Print every entry exactly as written and exclude all images.
### THE DATA ###
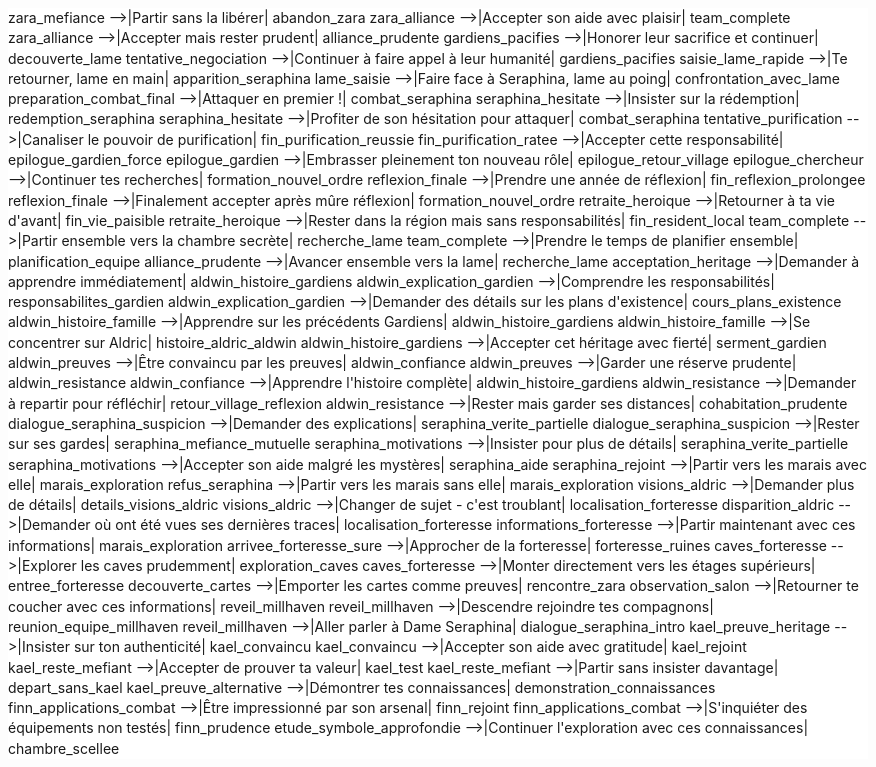   zara_mefiance -->|Partir sans la libérer| abandon_zara
  zara_alliance -->|Accepter son aide avec plaisir| team_complete
  zara_alliance -->|Accepter mais rester prudent| alliance_prudente
  gardiens_pacifies -->|Honorer leur sacrifice et continuer| decouverte_lame
  tentative_negociation -->|Continuer à faire appel à leur humanité| gardiens_pacifies
  saisie_lame_rapide -->|Te retourner, lame en main| apparition_seraphina
  lame_saisie -->|Faire face à Seraphina, lame au poing| confrontation_avec_lame
  preparation_combat_final -->|Attaquer en premier !| combat_seraphina
  seraphina_hesitate -->|Insister sur la rédemption| redemption_seraphina
  seraphina_hesitate -->|Profiter de son hésitation pour attaquer| combat_seraphina
  tentative_purification -->|Canaliser le pouvoir de purification| fin_purification_reussie
  fin_purification_ratee -->|Accepter cette responsabilité| epilogue_gardien_force
  epilogue_gardien -->|Embrasser pleinement ton nouveau rôle| epilogue_retour_village
  epilogue_chercheur -->|Continuer tes recherches| formation_nouvel_ordre
  reflexion_finale -->|Prendre une année de réflexion| fin_reflexion_prolongee
  reflexion_finale -->|Finalement accepter après mûre réflexion| formation_nouvel_ordre
  retraite_heroique -->|Retourner à ta vie d'avant| fin_vie_paisible
  retraite_heroique -->|Rester dans la région mais sans responsabilités| fin_resident_local
  team_complete -->|Partir ensemble vers la chambre secrète| recherche_lame
  team_complete -->|Prendre le temps de planifier ensemble| planification_equipe
  alliance_prudente -->|Avancer ensemble vers la lame| recherche_lame
  acceptation_heritage -->|Demander à apprendre immédiatement| aldwin_histoire_gardiens
  aldwin_explication_gardien -->|Comprendre les responsabilités| responsabilites_gardien
  aldwin_explication_gardien -->|Demander des détails sur les plans d'existence| cours_plans_existence
  aldwin_histoire_famille -->|Apprendre sur les précédents Gardiens| aldwin_histoire_gardiens
  aldwin_histoire_famille -->|Se concentrer sur Aldric| histoire_aldric_aldwin
  aldwin_histoire_gardiens -->|Accepter cet héritage avec fierté| serment_gardien
  aldwin_preuves -->|Être convaincu par les preuves| aldwin_confiance
  aldwin_preuves -->|Garder une réserve prudente| aldwin_resistance
  aldwin_confiance -->|Apprendre l'histoire complète| aldwin_histoire_gardiens
  aldwin_resistance -->|Demander à repartir pour réfléchir| retour_village_reflexion
  aldwin_resistance -->|Rester mais garder ses distances| cohabitation_prudente
  dialogue_seraphina_suspicion -->|Demander des explications| seraphina_verite_partielle
  dialogue_seraphina_suspicion -->|Rester sur ses gardes| seraphina_mefiance_mutuelle
  seraphina_motivations -->|Insister pour plus de détails| seraphina_verite_partielle
  seraphina_motivations -->|Accepter son aide malgré les mystères| seraphina_aide
  seraphina_rejoint -->|Partir vers les marais avec elle| marais_exploration
  refus_seraphina -->|Partir vers les marais sans elle| marais_exploration
  visions_aldric -->|Demander plus de détails| details_visions_aldric
  visions_aldric -->|Changer de sujet - c'est troublant| localisation_forteresse
  disparition_aldric -->|Demander où ont été vues ses dernières traces| localisation_forteresse
  informations_forteresse -->|Partir maintenant avec ces informations| marais_exploration
  arrivee_forteresse_sure -->|Approcher de la forteresse| forteresse_ruines
  caves_forteresse -->|Explorer les caves prudemment| exploration_caves
  caves_forteresse -->|Monter directement vers les étages supérieurs| entree_forteresse
  decouverte_cartes -->|Emporter les cartes comme preuves| rencontre_zara
  observation_salon -->|Retourner te coucher avec ces informations| reveil_millhaven
  reveil_millhaven -->|Descendre rejoindre tes compagnons| reunion_equipe_millhaven
  reveil_millhaven -->|Aller parler à Dame Seraphina| dialogue_seraphina_intro
  kael_preuve_heritage -->|Insister sur ton authenticité| kael_convaincu
  kael_convaincu -->|Accepter son aide avec gratitude| kael_rejoint
  kael_reste_mefiant -->|Accepter de prouver ta valeur| kael_test
  kael_reste_mefiant -->|Partir sans insister davantage| depart_sans_kael
  kael_preuve_alternative -->|Démontrer tes connaissances| demonstration_connaissances
  finn_applications_combat -->|Être impressionné par son arsenal| finn_rejoint
  finn_applications_combat -->|S'inquiéter des équipements non testés| finn_prudence
  etude_symbole_approfondie -->|Continuer l'exploration avec ces connaissances| chambre_scellee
###
— EXERCISE RESULT —
   zara_mefiance -->|Partir sans la libérer| abandon_zara
  zara_alliance -->|Accepter son aide avec plaisir| team_complete
  zara_alliance -->|Accepter mais rester prudent| alliance_prudente
  gardiens_pacifies -->|Honorer leur sacrifice et continuer| decouverte_lame
  tentative_negociation -->|Continuer à faire appel à leur humanité| gardiens_pacifies
  saisie_lame_rapide -->|Te retourner, lame en main| apparition_seraphina
  lame_saisie -->|Faire face à Seraphina, lame au poing| confrontation_avec_lame
  preparation_combat_final -->|Attaquer en premier !| combat_seraphina
  seraphina_hesitate -->|Insister sur la rédemption| redemption_seraphina
  seraphina_hesitate -->|Profiter de son hésitation pour attaquer| combat_seraphina
  tentative_purification -->|Canaliser le pouvoir de purification| fin_purification_reussie
  fin_purification_ratee -->|Accepter cette responsabilité| epilogue_gardien_force
  epilogue_gardien -->|Embrasser pleinement ton nouveau rôle| epilogue_retour_village
  epilogue_chercheur -->|Continuer tes recherches| formation_nouvel_ordre
  reflexion_finale -->|Prendre une année de réflexion| fin_reflexion_prolongee
  reflexion_finale -->|Finalement accepter après mûre réflexion| formation_nouvel_ordre
  retraite_heroique -->|Retourner à ta vie d'avant| fin_vie_paisible
  retraite_heroique -->|Rester dans la région mais sans responsabilités| fin_resident_local
  team_complete -->|Partir ensemble vers la chambre secrète| recherche_lame
  team_complete -->|Prendre le temps de planifier ensemble| planification_equipe
  alliance_prudente -->|Avancer ensemble vers la lame| recherche_lame
  acceptation_heritage -->|Demander à apprendre immédiatement| aldwin_histoire_gardiens
  aldwin_explication_gardien -->|Comprendre les responsabilités| responsabilites_gardien
  aldwin_explication_gardien -->|Demander des détails sur les plans d'existence| cours_plans_existence
  aldwin_histoire_famille -->|Apprendre sur les précédents Gardiens| aldwin_histoire_gardiens
  aldwin_histoire_famille -->|Se concentrer sur Aldric| histoire_aldric_aldwin
  aldwin_histoire_gardiens -->|Accepter cet héritage avec fierté| serment_gardien
  aldwin_preuves -->|Être convaincu par les preuves| aldwin_confiance
  aldwin_preuves -->|Garder une réserve prudente| aldwin_resistance
  aldwin_confiance -->|Apprendre l'histoire complète| aldwin_histoire_gardiens
  aldwin_resistance -->|Demander à repartir pour réfléchir| retour_village_reflexion
  aldwin_resistance -->|Rester mais garder ses distances| cohabitation_prudente
  dialogue_seraphina_suspicion -->|Demander des explications| seraphina_verite_partielle
  dialogue_seraphina_suspicion -->|Rester sur ses gardes| seraphina_mefiance_mutuelle
  seraphina_motivations -->|Insister pour plus de détails| seraphina_verite_partielle
  seraphina_motivations -->|Accepter son aide malgré les mystères| seraphina_aide
  seraphina_rejoint -->|Partir vers les marais avec elle| marais_exploration
  refus_seraphina -->|Partir vers les marais sans elle| marais_exploration
  visions_aldric -->|Demander plus de détails| details_visions_aldric
  visions_aldric -->|Changer de sujet - c'est troublant| localisation_forteresse
  disparition_aldric -->|Demander où ont été vues ses dernières traces| localisation_forteresse
  informations_forteresse -->|Partir maintenant avec ces informations| marais_exploration
  arrivee_forteresse_sure -->|Approcher de la forteresse| forteresse_ruines
  caves_forteresse -->|Explorer les caves prudemment| exploration_caves
  caves_forteresse -->|Monter directement vers les étages supérieurs| entree_forteresse
  decouverte_cartes -->|Emporter les cartes comme preuves| rencontre_zara
  observation_salon -->|Retourner te coucher avec ces informations| reveil_millhaven
  reveil_millhaven -->|Descendre rejoindre tes compagnons| reunion_equipe_millhaven
  reveil_millhaven -->|Aller parler à Dame Seraphina| dialogue_seraphina_intro
  kael_preuve_heritage -->|Insister sur ton authenticité| kael_convaincu
  kael_convaincu -->|Accepter son aide avec gratitude| kael_rejoint
  kael_reste_mefiant -->|Accepter de prouver ta valeur| kael_test
  kael_reste_mefiant -->|Partir sans insister davantage| depart_sans_kael
  kael_preuve_alternative -->|Démontrer tes connaissances| demonstration_connaissances
  finn_applications_combat -->|Être impressionné par son arsenal| finn_rejoint
  finn_applications_combat -->|S'inquiéter des équipements non testés| finn_prudence
  etude_symbole_approfondie -->|Continuer l'exploration avec ces connaissances| chambre_scellee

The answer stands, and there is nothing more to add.